Definitie kathode

Het begrip kathode wordt gebruikt op het gebied van fysica om een negatieve elektrode te noemen. De etymologie van de term verwijst naar het Griekse woord káthodos, wat zich vertaalt als "dalend pad" .

kathode

De elektrode wordt het uiteinde van een elektrische geleider genoemd die een stroom verzamelt of overdraagt wanneer deze in contact is met een medium. In het specifieke geval van kathodes zijn dit elektroden die een negatieve elektrische lading hebben .

De uiteinden of uiteinden van een batterij of een batterij worden polen genoemd, die negatief of positief kunnen zijn. Deze kwaliteit wordt polariteit genoemd . De richting van de circulatie van de elektrische stroom werd conventioneel vastgelegd als de ladingsstroom die van de positieve pool naar de negatieve pool gaat.

In apparaten die energie leveren, zoals batterijen, heeft de kathode positieve polariteit . Aan de andere kant, als het element een energieverbruik uitvoert, heeft de kathode een negatieve polariteit .

In de kathodes worden redox (reductie-oxidatie) reacties gegenereerd die een materiaal veroorzaken, door het verkrijgen van elektronen (elementaire deeltjes die een negatieve lading hebben), te lijden aan een vermindering in zijn oxidatietoestand. In de anodes (positieve elektroden) daarentegen worden oxidatiereacties uitgevoerd, die ertoe leiden dat materiaal elektronen verliest en de oxidatietoestand ervan toeneemt.

Met betrekking tot etymologie is het bekend dat de term werd bedacht door de natuurkundige en scheikundige Michael Faraday, oorspronkelijk afkomstig uit Groot-Brittannië, die grote bijdragen leverde op het gebied van elektrochemie en elektromagnetisme. Meer specifiek noemde Faraday het voor het eerst in de context van zijn experimenteel onderzoek naar elektriciteit, in de zevende serie.

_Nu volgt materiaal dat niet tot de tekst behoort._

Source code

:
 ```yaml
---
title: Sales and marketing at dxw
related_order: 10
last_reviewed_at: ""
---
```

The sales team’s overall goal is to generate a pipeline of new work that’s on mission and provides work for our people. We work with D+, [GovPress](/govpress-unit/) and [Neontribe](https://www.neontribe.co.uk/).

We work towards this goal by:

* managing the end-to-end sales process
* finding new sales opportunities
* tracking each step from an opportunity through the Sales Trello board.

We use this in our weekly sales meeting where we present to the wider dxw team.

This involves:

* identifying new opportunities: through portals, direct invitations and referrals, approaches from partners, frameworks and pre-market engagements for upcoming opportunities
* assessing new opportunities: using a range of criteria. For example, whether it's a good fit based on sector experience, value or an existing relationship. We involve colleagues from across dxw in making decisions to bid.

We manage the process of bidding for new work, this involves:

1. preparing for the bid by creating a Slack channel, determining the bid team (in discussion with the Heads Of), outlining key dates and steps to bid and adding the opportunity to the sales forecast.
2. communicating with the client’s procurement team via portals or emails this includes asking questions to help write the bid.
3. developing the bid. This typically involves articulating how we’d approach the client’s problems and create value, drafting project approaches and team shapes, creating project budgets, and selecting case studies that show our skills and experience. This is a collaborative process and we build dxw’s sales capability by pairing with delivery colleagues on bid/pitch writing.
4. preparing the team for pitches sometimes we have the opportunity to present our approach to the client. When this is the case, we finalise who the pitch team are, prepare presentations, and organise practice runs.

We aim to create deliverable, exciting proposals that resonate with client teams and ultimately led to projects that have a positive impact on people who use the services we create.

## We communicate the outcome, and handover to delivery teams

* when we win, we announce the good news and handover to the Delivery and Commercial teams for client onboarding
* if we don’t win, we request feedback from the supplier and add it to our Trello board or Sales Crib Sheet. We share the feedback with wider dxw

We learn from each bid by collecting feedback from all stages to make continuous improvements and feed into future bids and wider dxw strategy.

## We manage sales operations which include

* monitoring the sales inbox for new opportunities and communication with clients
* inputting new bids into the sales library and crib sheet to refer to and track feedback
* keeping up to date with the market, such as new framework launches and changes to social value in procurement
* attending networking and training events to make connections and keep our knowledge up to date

De betekenis die aan het woord kathode werd gegeven, was die van "exit, descending way", omdat de oorsprong ervan ligt in een Grieks woord dat kan worden vertaald als "way, down"; in dit geval zou het alleen begrepen moeten worden met betrekking tot de elektrolyt van de elektrochemische cellen .

Het heet thermionische kathode voor die elektrode die, door het thermionische effect dat wordt gegenereerd door warmte, een emissie van elektronen maakt; Dit fenomeen is ook bekend als het Edison-effect . Dit type kathode is bijvoorbeeld de bron van elektronen die worden gebruikt in thermionische kleppen.

Een van de belangrijkste eigenschappen van de thermionische kathode is dat het zijn eigen temperatuur alleen kan verhogen; om dit te doen, circuleert het een verwarmingsstroom erdoorheen, of het gebruikt een gloeidraad waaraan het thermisch is gekoppeld. De materialen die erin slagen om elektronen met een niet te hoge temperatuur te emitteren, zijn het meest efficiënt om te profiteren van het thermionische effect; enkele van de meest voorkomende zijn de legeringen van wolfraam (ook wel wolfraam genoemd ), thorium en lanthaniden; Een andere optie is om de kathode te coaten met calciumoxide.

Anderzijds zijn de elektronenstromen die kunnen worden waargenomen in vacuümbuizen die welke worden vervaardigd in glas en die zijn uitgerust met een minimum van twee elektroden, een anode en een kathode in een configuratie die genaamd diode . Wanneer de kathode opwarmt, straalt deze een straling uit die in de richting van de anode beweegt; Als de interne glazen wanden achter de laatste een bekleding van een of ander fluorescerend materiaal hebben, produceren ze een intense helderheid.

Dit concept is te vinden in de meeste televisie- en monitorschermen van de afgelopen decennia, omdat ze kathodestraalbuizen hebben gebruikt, een technologie die voortdurend stralen uitzendt naar een glazen scherm bedekt met lood en fosfor om beelden te reproduceren. Lood beschermt de persoon tegen straling van bliksem, terwijl fosfor het mogelijk maakt beelden te reproduceren.